**WORK INSTRUCTIONS**
Reproduce exactly, and only, the lines running from the start of the entries below to the line containing "- **Description**: Returns power".

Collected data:
*-*-*
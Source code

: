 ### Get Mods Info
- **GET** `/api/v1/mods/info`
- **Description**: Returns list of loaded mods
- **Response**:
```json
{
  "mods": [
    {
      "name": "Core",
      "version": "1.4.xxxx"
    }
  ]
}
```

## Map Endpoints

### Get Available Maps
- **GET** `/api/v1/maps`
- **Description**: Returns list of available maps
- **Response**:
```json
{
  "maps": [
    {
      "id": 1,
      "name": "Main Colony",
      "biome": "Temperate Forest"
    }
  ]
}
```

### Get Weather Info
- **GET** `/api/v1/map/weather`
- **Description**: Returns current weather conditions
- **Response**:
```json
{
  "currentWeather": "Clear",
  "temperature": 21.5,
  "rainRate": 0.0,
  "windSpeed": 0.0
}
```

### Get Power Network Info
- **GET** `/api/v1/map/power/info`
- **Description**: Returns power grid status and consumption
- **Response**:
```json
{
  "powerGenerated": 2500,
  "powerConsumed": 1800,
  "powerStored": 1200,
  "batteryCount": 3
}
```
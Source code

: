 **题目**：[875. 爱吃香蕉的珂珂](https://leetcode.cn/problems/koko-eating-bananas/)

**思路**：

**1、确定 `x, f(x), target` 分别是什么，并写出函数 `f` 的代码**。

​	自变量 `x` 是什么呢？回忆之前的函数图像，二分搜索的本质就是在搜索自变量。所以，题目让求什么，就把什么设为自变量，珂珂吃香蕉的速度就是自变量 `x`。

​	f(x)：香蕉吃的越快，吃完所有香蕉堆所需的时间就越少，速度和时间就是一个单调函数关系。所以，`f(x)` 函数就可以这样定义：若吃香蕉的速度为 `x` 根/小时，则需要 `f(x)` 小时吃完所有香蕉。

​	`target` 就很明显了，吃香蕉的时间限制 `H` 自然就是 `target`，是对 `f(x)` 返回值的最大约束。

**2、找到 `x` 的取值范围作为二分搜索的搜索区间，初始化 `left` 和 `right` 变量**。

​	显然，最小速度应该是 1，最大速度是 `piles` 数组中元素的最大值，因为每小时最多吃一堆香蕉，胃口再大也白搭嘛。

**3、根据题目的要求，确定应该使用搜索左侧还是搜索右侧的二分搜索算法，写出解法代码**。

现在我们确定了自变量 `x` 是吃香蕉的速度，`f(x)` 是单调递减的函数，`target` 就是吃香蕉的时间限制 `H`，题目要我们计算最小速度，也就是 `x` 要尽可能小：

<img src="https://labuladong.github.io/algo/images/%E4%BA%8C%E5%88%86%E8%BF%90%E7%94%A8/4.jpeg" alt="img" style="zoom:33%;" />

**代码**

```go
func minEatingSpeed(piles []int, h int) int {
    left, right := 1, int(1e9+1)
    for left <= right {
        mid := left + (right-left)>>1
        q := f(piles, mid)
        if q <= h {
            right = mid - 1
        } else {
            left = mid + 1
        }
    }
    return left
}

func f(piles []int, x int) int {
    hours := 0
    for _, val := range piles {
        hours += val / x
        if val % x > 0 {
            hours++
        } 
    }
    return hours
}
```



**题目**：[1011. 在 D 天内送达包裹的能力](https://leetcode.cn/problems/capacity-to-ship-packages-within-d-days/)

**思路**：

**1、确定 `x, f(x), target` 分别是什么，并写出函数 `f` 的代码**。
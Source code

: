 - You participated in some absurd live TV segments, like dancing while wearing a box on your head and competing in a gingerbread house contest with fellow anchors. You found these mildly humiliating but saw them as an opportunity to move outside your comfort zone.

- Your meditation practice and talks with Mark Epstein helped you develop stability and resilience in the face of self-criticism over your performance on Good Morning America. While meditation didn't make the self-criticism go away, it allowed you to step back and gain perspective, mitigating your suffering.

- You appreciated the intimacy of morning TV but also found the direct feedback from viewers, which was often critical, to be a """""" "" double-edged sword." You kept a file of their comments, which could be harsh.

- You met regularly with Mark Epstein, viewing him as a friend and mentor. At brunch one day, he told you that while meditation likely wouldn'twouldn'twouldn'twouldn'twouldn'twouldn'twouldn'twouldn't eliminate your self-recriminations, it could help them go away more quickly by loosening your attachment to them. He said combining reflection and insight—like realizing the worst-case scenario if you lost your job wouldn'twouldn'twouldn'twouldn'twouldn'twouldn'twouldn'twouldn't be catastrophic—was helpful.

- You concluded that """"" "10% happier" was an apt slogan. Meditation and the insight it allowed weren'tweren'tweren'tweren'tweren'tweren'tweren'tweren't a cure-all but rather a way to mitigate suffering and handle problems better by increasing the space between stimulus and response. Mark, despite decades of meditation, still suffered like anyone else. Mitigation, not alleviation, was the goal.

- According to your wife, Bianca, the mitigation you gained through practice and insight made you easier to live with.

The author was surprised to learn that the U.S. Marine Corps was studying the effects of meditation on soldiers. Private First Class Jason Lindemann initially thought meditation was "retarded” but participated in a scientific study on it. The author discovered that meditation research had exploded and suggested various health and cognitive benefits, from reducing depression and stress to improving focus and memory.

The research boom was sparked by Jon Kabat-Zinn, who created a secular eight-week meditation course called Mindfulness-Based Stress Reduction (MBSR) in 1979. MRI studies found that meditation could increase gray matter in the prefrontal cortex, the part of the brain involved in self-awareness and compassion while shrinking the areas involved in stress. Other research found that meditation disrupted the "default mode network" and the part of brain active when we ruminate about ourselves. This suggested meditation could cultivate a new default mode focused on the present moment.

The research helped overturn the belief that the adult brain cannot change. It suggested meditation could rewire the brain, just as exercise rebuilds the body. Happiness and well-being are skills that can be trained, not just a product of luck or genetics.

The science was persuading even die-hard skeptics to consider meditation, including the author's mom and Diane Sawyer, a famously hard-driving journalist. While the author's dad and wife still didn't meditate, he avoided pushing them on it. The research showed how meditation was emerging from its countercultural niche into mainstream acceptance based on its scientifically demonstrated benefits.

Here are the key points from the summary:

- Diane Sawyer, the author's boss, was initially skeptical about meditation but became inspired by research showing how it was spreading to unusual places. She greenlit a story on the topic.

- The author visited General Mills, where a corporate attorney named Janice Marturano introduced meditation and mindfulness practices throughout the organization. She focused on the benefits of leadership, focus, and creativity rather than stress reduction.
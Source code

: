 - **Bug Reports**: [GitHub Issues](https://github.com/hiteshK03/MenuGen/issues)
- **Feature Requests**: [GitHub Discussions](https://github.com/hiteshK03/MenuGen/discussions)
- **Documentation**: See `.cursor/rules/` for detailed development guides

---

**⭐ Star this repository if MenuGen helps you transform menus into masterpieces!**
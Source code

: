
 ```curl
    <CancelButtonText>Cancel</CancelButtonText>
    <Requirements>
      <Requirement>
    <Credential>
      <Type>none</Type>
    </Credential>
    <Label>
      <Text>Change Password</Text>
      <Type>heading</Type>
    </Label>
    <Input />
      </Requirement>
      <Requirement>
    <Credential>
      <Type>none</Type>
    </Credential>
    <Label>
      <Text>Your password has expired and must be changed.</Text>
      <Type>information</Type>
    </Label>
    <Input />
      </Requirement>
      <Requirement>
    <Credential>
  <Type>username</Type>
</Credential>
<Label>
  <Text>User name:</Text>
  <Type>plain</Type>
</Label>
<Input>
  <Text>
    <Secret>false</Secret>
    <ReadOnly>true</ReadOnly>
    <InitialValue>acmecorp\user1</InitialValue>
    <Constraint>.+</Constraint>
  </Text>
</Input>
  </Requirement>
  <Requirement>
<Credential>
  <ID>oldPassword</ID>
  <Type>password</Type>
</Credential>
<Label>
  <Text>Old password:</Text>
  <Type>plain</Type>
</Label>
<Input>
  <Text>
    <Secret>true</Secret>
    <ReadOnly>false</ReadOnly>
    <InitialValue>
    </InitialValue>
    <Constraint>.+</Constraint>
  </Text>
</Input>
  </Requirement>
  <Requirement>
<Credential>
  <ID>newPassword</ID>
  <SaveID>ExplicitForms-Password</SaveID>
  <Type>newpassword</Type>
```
*-*-*
**RESPONSE AREA**
Source code

: ### Get Mods Info
- **GET** `/api/v1/mods/info`
- **Description**: Returns list of loaded mods
- **Response**:
```json
{
  "mods": [
    {
      "name": "Core",
      "version": "1.4.xxxx"
    }
  ]
}
```

## Map Endpoints

### Get Available Maps
- **GET** `/api/v1/maps`
- **Description**: Returns list of available maps
- **Response**:
```json
{
  "maps": [
    {
      "id": 1,
      "name": "Main Colony",
      "biome": "Temperate Forest"
    }
  ]
}
```

### Get Weather Info
- **GET** `/api/v1/map/weather`
- **Description**: Returns current weather conditions
- **Response**:
```json
{
  "currentWeather": "Clear",
  "temperature": 21.5,
  "rainRate": 0.0,
  "windSpeed": 0.0
}
```

### Get Power Network Info
- **GET** `/api/v1/map/power/info`
- **Description**: Returns power grid status and consumption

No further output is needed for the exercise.